■ Activity ■
Filter the entries for the string "loop". Copy each line that has it.

■ Material provided ■
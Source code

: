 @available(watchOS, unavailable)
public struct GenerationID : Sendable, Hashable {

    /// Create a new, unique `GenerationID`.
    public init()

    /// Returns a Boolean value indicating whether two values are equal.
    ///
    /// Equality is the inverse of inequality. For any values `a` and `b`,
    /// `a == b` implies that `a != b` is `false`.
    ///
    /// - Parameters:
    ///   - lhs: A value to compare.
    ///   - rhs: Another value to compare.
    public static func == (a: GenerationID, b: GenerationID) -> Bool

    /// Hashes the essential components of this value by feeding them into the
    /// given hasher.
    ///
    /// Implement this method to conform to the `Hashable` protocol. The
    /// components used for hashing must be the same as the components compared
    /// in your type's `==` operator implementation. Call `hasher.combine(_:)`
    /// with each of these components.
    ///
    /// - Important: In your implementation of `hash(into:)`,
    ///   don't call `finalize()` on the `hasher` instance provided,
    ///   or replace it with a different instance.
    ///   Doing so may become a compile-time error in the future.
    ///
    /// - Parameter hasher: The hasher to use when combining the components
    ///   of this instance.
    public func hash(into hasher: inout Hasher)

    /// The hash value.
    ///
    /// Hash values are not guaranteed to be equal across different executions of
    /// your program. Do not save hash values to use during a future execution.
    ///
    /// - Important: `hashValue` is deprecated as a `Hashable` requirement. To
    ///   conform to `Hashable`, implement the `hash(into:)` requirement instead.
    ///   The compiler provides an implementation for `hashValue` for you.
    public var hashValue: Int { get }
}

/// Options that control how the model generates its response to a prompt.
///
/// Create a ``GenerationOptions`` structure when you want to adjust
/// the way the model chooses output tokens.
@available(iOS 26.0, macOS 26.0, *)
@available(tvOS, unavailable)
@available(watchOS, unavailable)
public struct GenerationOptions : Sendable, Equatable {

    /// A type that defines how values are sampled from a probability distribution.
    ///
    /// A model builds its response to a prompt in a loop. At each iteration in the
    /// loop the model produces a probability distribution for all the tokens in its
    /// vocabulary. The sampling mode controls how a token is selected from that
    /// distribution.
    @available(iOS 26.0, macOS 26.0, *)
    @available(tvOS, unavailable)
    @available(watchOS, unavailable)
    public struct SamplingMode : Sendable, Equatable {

■ Final answer ■
    /// A model builds its response to a prompt in a loop. At each iteration in the
    /// loop the model produces a probability distribution for all the tokens in its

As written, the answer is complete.